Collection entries
= = = =

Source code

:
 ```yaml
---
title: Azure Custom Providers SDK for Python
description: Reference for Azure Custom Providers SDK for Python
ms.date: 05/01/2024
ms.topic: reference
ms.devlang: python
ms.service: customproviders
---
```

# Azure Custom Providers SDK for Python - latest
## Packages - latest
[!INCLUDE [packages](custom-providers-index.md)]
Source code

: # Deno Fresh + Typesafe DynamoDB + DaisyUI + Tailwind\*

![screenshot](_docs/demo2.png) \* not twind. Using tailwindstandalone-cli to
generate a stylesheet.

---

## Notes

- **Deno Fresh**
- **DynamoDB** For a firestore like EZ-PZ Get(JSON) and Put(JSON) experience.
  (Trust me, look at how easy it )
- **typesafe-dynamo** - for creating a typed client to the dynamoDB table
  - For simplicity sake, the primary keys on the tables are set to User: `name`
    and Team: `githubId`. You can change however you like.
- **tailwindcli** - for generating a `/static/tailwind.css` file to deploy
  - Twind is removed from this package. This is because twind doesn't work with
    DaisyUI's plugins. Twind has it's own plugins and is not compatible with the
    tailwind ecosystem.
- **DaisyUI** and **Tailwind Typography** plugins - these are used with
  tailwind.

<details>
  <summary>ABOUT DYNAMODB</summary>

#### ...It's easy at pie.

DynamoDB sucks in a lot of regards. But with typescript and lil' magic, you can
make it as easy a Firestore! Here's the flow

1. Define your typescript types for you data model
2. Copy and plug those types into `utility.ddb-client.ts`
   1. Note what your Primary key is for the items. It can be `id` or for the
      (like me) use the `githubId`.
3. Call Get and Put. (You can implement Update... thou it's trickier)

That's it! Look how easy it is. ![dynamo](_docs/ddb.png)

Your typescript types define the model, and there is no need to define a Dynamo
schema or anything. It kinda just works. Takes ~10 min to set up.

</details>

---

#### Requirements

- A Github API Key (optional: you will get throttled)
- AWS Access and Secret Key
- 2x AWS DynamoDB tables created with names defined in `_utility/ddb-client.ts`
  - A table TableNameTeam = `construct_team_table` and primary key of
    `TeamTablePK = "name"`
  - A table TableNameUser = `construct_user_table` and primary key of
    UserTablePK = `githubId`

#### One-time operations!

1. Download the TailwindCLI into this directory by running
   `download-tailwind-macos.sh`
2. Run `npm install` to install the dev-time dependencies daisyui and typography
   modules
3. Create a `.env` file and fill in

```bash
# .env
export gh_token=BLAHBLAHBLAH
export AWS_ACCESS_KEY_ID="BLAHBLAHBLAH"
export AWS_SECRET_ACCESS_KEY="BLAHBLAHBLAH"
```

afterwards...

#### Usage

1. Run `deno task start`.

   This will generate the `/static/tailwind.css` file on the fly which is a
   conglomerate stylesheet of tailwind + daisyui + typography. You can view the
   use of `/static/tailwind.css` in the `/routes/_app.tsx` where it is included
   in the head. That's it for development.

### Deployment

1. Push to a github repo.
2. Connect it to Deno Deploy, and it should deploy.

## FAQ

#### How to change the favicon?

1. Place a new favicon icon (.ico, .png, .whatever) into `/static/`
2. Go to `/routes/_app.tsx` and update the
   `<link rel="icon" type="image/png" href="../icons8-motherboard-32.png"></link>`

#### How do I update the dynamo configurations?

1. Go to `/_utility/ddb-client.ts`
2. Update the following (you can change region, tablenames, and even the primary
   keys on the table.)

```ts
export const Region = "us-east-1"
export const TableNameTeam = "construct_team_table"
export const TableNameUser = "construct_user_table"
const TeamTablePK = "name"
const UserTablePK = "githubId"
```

= = = =

- [PROBLEM]: Return only the lines between the one holding "- Twind is removed" and the one holding "2. Copy and", inclusive, exactly as they appear above.

- [ANSWER TO THIS TASK]:
  - Twind is removed from this package. This is because twind doesn't work with
    DaisyUI's plugins. Twind has it's own plugins and is not compatible with the
    tailwind ecosystem.
- **DaisyUI** and **Tailwind Typography** plugins - these are used with
  tailwind.

<details>
  <summary>ABOUT DYNAMODB</summary>

#### ...It's easy at pie.

DynamoDB sucks in a lot of regards. But with typescript and lil' magic, you can
make it as easy a Firestore! Here's the flow

1. Define your typescript types for you data model
2. Copy and plug those types into `utility.ddb-client.ts`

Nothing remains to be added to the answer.